- [Problem details]
Transcribe each record exactly as it appears.

#### Task inputs

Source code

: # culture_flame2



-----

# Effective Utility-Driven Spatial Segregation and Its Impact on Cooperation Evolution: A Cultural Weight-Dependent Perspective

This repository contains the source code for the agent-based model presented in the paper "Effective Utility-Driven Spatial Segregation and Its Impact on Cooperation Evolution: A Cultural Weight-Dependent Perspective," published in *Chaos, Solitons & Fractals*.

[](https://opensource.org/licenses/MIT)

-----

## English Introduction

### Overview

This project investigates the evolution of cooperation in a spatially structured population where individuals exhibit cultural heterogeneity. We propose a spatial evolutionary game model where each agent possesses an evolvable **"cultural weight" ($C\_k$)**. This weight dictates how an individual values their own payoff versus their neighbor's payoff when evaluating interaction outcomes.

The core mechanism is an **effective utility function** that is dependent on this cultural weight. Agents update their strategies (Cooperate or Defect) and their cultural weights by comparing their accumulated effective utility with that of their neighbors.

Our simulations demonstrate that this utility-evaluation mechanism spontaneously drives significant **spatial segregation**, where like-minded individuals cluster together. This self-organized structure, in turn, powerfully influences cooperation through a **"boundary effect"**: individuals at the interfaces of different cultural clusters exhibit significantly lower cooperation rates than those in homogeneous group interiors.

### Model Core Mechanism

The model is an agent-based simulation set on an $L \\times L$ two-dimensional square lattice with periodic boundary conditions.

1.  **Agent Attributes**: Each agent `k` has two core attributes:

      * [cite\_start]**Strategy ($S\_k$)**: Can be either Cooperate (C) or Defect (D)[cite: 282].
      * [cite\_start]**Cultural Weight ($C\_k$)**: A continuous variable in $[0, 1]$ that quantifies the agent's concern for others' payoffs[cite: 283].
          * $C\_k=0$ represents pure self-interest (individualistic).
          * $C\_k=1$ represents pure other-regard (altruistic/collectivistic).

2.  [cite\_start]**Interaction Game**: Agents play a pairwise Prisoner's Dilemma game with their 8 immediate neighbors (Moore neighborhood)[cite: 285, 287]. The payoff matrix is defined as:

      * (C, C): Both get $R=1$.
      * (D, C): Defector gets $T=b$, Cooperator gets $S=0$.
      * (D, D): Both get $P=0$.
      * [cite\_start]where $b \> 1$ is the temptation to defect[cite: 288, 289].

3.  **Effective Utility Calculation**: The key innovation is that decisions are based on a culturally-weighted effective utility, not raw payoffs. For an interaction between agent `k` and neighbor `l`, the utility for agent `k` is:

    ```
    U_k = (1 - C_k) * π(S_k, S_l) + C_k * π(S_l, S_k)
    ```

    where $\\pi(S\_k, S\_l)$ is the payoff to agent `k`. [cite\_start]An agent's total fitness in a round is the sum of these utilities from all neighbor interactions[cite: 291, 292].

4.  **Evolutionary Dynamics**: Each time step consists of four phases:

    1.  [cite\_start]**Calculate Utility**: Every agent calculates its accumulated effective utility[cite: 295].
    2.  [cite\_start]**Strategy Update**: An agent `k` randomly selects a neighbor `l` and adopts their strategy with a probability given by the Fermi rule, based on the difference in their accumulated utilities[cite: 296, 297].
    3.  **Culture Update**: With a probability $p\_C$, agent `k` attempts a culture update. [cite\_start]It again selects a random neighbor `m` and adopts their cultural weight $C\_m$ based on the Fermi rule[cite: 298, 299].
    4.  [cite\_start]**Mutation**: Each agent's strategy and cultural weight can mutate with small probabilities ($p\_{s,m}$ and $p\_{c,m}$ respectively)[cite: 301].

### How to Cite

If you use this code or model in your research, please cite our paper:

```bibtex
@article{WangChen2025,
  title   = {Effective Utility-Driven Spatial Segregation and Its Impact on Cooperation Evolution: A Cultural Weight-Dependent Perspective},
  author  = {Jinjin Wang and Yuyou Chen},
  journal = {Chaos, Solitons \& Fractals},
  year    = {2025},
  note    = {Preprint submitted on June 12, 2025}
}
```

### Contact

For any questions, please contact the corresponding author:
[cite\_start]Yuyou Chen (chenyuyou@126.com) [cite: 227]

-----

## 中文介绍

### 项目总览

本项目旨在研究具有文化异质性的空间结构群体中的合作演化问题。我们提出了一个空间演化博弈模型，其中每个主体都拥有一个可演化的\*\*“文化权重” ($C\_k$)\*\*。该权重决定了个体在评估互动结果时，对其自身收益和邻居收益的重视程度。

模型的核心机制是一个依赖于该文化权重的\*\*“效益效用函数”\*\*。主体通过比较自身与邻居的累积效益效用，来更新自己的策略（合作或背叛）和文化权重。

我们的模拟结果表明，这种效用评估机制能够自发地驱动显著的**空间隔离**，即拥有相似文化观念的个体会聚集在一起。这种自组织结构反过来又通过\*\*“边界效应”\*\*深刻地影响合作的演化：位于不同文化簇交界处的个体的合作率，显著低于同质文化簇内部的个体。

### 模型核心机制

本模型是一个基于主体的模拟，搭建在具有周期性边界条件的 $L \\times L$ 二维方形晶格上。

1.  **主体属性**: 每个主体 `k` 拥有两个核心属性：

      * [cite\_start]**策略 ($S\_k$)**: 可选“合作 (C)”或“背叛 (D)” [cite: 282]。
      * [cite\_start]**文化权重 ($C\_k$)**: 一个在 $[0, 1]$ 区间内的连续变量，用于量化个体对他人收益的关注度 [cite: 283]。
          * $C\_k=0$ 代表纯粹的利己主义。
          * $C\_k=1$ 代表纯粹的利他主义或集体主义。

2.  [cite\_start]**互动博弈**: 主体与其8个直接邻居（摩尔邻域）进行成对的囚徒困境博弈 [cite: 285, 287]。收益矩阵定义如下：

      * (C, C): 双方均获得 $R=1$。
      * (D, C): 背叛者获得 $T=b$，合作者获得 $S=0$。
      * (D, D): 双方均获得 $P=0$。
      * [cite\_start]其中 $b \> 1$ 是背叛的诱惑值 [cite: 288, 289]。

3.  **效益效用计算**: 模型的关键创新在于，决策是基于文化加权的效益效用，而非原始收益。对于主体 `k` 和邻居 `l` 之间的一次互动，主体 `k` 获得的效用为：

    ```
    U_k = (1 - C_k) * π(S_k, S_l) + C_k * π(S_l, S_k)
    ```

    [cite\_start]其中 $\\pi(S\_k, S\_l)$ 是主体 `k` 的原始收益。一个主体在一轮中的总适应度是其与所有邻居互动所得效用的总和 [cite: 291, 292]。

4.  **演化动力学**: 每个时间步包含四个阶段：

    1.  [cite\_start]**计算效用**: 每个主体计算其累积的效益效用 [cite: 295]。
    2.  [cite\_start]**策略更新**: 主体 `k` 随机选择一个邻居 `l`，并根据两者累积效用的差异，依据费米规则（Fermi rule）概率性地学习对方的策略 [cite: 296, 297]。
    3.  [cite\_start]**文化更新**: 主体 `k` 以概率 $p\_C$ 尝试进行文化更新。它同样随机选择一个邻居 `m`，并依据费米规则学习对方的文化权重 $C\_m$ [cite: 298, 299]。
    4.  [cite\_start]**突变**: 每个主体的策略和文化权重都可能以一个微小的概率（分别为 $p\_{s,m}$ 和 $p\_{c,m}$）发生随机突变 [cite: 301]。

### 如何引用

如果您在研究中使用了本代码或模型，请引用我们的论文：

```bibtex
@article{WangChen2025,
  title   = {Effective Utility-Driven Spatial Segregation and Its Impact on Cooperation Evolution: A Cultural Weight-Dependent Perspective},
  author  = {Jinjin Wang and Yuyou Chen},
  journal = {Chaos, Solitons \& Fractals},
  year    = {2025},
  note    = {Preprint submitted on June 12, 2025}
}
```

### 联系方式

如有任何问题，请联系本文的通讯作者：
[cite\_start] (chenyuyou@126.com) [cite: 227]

########

- [Exercise response]
Source code

: # culture_flame2



-----

# Effective Utility-Driven Spatial Segregation and Its Impact on Cooperation Evolution: A Cultural Weight-Dependent Perspective

This repository contains the source code for the agent-based model presented in the paper "Effective Utility-Driven Spatial Segregation and Its Impact on Cooperation Evolution: A Cultural Weight-Dependent Perspective," published in *Chaos, Solitons & Fractals*.

[](https://opensource.org/licenses/MIT)

-----

## English Introduction

### Overview

This project investigates the evolution of cooperation in a spatially structured population where individuals exhibit cultural heterogeneity. We propose a spatial evolutionary game model where each agent possesses an evolvable **"cultural weight" ($C\_k$)**. This weight dictates how an individual values their own payoff versus their neighbor's payoff when evaluating interaction outcomes.

The core mechanism is an **effective utility function** that is dependent on this cultural weight. Agents update their strategies (Cooperate or Defect) and their cultural weights by comparing their accumulated effective utility with that of their neighbors.

Our simulations demonstrate that this utility-evaluation mechanism spontaneously drives significant **spatial segregation**, where like-minded individuals cluster together. This self-organized structure, in turn, powerfully influences cooperation through a **"boundary effect"**: individuals at the interfaces of different cultural clusters exhibit significantly lower cooperation rates than those in homogeneous group interiors.

### Model Core Mechanism

The model is an agent-based simulation set on an $L \\times L$ two-dimensional square lattice with periodic boundary conditions.

1.  **Agent Attributes**: Each agent `k` has two core attributes:

      * [cite\_start]**Strategy ($S\_k$)**: Can be either Cooperate (C) or Defect (D)[cite: 282].
      * [cite\_start]**Cultural Weight ($C\_k$)**: A continuous variable in $[0, 1]$ that quantifies the agent's concern for others' payoffs[cite: 283].
          * $C\_k=0$ represents pure self-interest (individualistic).
          * $C\_k=1$ represents pure other-regard (altruistic/collectivistic).

2.  [cite\_start]**Interaction Game**: Agents play a pairwise Prisoner's Dilemma game with their 8 immediate neighbors (Moore neighborhood)[cite: 285, 287]. The payoff matrix is defined as:

      * (C, C): Both get $R=1$.
      * (D, C): Defector gets $T=b$, Cooperator gets $S=0$.
      * (D, D): Both get $P=0$.
      * [cite\_start]where $b \> 1$ is the temptation to defect[cite: 288, 289].

3.  **Effective Utility Calculation**: The key innovation is that decisions are based on a culturally-weighted effective utility, not raw payoffs. For an interaction between agent `k` and neighbor `l`, the utility for agent `k` is:

    ```
    U_k = (1 - C_k) * π(S_k, S_l) + C_k * π(S_l, S_k)
    ```

    where $\\pi(S\_k, S\_l)$ is the payoff to agent `k`. [cite\_start]An agent's total fitness in a round is the sum of these utilities from all neighbor interactions[cite: 291, 292].

4.  **Evolutionary Dynamics**: Each time step consists of four phases:

    1.  [cite\_start]**Calculate Utility**: Every agent calculates its accumulated effective utility[cite: 295].
    2.  [cite\_start]**Strategy Update**: An agent `k` randomly selects a neighbor `l` and adopts their strategy with a probability given by the Fermi rule, based on the difference in their accumulated utilities[cite: 296, 297].
    3.  **Culture Update**: With a probability $p\_C$, agent `k` attempts a culture update. [cite\_start]It again selects a random neighbor `m` and adopts their cultural weight $C\_m$ based on the Fermi rule[cite: 298, 299].
    4.  [cite\_start]**Mutation**: Each agent's strategy and cultural weight can mutate with small probabilities ($p\_{s,m}$ and $p\_{c,m}$ respectively)[cite: 301].

### How to Cite

If you use this code or model in your research, please cite our paper:

```bibtex
@article{WangChen2025,
  title   = {Effective Utility-Driven Spatial Segregation and Its Impact on Cooperation Evolution: A Cultural Weight-Dependent Perspective},
  author  = {Jinjin Wang and Yuyou Chen},
  journal = {Chaos, Solitons \& Fractals},
  year    = {2025},
  note    = {Preprint submitted on June 12, 2025}
}
```

### Contact

For any questions, please contact the corresponding author:
[cite\_start]Yuyou Chen (chenyuyou@126.com) [cite: 227]

-----

## 中文介绍

### 项目总览

本项目旨在研究具有文化异质性的空间结构群体中的合作演化问题。我们提出了一个空间演化博弈模型，其中每个主体都拥有一个可演化的\*\*“文化权重” ($C\_k$)\*\*。该权重决定了个体在评估互动结果时，对其自身收益和邻居收益的重视程度。

模型的核心机制是一个依赖于该文化权重的\*\*“效益效用函数”\*\*。主体通过比较自身与邻居的累积效益效用，来更新自己的策略（合作或背叛）和文化权重。

我们的模拟结果表明，这种效用评估机制能够自发地驱动显著的**空间隔离**，即拥有相似文化观念的个体会聚集在一起。这种自组织结构反过来又通过\*\*“边界效应”\*\*深刻地影响合作的演化：位于不同文化簇交界处的个体的合作率，显著低于同质文化簇内部的个体。

### 模型核心机制

本模型是一个基于主体的模拟，搭建在具有周期性边界条件的 $L \\times L$ 二维方形晶格上。

1.  **主体属性**: 每个主体 `k` 拥有两个核心属性：

      * [cite\_start]**策略 ($S\_k$)**: 可选“合作 (C)”或“背叛 (D)” [cite: 282]。
      * [cite\_start]**文化权重 ($C\_k$)**: 一个在 $[0, 1]$ 区间内的连续变量，用于量化个体对他人收益的关注度 [cite: 283]。
          * $C\_k=0$ 代表纯粹的利己主义。
          * $C\_k=1$ 代表纯粹的利他主义或集体主义。

2.  [cite\_start]**互动博弈**: 主体与其8个直接邻居（摩尔邻域）进行成对的囚徒困境博弈 [cite: 285, 287]。收益矩阵定义如下：

      * (C, C): 双方均获得 $R=1$。
      * (D, C): 背叛者获得 $T=b$，合作者获得 $S=0$。
      * (D, D): 双方均获得 $P=0$。
      * [cite\_start]其中 $b \> 1$ 是背叛的诱惑值 [cite: 288, 289]。

3.  **效益效用计算**: 模型的关键创新在于，决策是基于文化加权的效益效用，而非原始收益。对于主体 `k` 和邻居 `l` 之间的一次互动，主体 `k` 获得的效用为：

    ```
    U_k = (1 - C_k) * π(S_k, S_l) + C_k * π(S_l, S_k)
    ```

    [cite\_start]其中 $\\pi(S\_k, S\_l)$ 是主体 `k` 的原始收益。一个主体在一轮中的总适应度是其与所有邻居互动所得效用的总和 [cite: 291, 292]。

4.  **演化动力学**: 每个时间步包含四个阶段：

    1.  [cite\_start]**计算效用**: 每个主体计算其累积的效益效用 [cite: 295]。
    2.  [cite\_start]**策略更新**: 主体 `k` 随机选择一个邻居 `l`，并根据两者累积效用的差异，依据费米规则（Fermi rule）概率性地学习对方的策略 [cite: 296, 297]。
    3.  [cite\_start]**文化更新**: 主体 `k` 以概率 $p\_C$ 尝试进行文化更新。它同样随机选择一个邻居 `m`，并依据费米规则学习对方的文化权重 $C\_m$ [cite: 298, 299]。
    4.  [cite\_start]**突变**: 每个主体的策略和文化权重都可能以一个微小的概率（分别为 $p\_{s,m}$ 和 $p\_{c,m}$）发生随机突变 [cite: 301]。

### 如何引用

如果您在研究中使用了本代码或模型，请引用我们的论文：

```bibtex
@article{WangChen2025,
  title   = {Effective Utility-Driven Spatial Segregation and Its Impact on Cooperation Evolution: A Cultural Weight-Dependent Perspective},
  author  = {Jinjin Wang and Yuyou Chen},
  journal = {Chaos, Solitons \& Fractals},
  year    = {2025},
  note    = {Preprint submitted on June 12, 2025}
}
```

### 联系方式

如有任何问题，请联系本文的通讯作者：
[cite\_start] (chenyuyou@126.com) [cite: 227]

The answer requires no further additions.